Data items

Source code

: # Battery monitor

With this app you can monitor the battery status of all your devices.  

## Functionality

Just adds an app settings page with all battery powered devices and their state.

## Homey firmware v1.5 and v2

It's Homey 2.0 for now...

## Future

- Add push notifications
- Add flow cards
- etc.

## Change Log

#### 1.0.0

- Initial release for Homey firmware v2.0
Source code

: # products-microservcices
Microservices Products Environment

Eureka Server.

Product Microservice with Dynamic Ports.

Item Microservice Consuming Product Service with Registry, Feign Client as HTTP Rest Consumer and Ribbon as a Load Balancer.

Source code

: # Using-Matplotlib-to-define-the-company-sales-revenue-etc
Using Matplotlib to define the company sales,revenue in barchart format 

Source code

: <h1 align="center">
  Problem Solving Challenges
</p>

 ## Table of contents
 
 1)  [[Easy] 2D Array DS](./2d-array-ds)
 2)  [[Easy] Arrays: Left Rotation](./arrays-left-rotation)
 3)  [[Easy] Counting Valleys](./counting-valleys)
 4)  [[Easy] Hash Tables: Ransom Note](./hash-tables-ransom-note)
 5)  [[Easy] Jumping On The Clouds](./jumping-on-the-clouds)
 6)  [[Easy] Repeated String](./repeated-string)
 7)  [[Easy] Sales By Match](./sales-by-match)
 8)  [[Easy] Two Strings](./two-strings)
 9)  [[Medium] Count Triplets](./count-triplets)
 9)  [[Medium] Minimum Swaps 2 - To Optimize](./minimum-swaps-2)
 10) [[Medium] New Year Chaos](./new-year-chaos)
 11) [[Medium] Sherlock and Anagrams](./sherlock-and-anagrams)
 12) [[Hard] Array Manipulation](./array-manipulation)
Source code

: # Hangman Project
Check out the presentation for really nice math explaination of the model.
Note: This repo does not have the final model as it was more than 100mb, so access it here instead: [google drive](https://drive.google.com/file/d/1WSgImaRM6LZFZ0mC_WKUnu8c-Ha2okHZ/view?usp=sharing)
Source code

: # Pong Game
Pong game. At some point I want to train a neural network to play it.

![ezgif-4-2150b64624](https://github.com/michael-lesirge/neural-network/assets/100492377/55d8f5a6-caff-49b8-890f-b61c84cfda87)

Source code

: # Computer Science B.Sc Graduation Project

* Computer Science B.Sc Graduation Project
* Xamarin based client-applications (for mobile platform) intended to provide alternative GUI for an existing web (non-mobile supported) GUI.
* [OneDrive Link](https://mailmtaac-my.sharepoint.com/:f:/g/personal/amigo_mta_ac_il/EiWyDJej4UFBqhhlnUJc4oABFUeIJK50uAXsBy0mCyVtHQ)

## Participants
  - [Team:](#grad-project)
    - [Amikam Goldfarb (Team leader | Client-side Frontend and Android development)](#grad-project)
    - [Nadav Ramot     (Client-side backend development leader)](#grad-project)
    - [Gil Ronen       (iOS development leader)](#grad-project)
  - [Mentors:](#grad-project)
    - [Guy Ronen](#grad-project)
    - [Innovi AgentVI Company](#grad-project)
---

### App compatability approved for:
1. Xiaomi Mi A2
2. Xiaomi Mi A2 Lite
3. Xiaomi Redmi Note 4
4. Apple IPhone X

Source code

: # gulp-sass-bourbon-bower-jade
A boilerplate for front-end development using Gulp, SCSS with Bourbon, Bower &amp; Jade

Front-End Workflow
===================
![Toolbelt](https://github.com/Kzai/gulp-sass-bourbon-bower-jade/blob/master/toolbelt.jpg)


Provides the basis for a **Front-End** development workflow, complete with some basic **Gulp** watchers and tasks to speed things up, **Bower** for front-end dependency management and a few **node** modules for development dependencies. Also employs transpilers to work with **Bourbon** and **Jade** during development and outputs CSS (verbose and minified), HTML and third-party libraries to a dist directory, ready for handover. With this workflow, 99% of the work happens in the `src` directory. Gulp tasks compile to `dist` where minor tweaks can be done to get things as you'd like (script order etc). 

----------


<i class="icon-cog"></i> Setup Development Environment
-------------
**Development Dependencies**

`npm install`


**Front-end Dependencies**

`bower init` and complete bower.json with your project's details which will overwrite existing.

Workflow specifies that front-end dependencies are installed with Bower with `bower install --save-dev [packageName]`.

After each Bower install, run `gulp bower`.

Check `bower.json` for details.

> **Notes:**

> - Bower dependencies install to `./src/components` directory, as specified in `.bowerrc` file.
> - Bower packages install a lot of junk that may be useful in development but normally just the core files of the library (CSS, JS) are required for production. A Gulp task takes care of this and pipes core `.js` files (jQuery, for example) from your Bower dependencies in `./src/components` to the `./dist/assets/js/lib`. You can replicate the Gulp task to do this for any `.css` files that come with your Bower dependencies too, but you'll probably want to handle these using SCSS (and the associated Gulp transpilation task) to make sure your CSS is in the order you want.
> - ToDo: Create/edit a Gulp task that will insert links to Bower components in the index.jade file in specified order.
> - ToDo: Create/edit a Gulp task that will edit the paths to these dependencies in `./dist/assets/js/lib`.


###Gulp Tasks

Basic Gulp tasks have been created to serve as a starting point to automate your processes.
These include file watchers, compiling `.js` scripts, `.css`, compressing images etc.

▶ WHAT IS BEING ASKED
Please output exactly the lines between the one holding "Check out the" and the one holding "(non-mobile supported) GUI." in the records above, inclusive, and nothing more.

▶ ANSWER SECTION
Check out the presentation for really nice math explaination of the model.
Note: This repo does not have the final model as it was more than 100mb, so access it here instead: [google drive](https://drive.google.com/file/d/1WSgImaRM6LZFZ0mC_WKUnu8c-Ha2okHZ/view?usp=sharing)
Source code

: # Pong Game
Pong game. At some point I want to train a neural network to play it.

![ezgif-4-2150b64624](https://github.com/michael-lesirge/neural-network/assets/100492377/55d8f5a6-caff-49b8-890f-b61c84cfda87)

Source code

: # Computer Science B.Sc Graduation Project

* Computer Science B.Sc Graduation Project
* Xamarin based client-applications (for mobile platform) intended to provide alternative GUI for an existing web (non-mobile supported) GUI.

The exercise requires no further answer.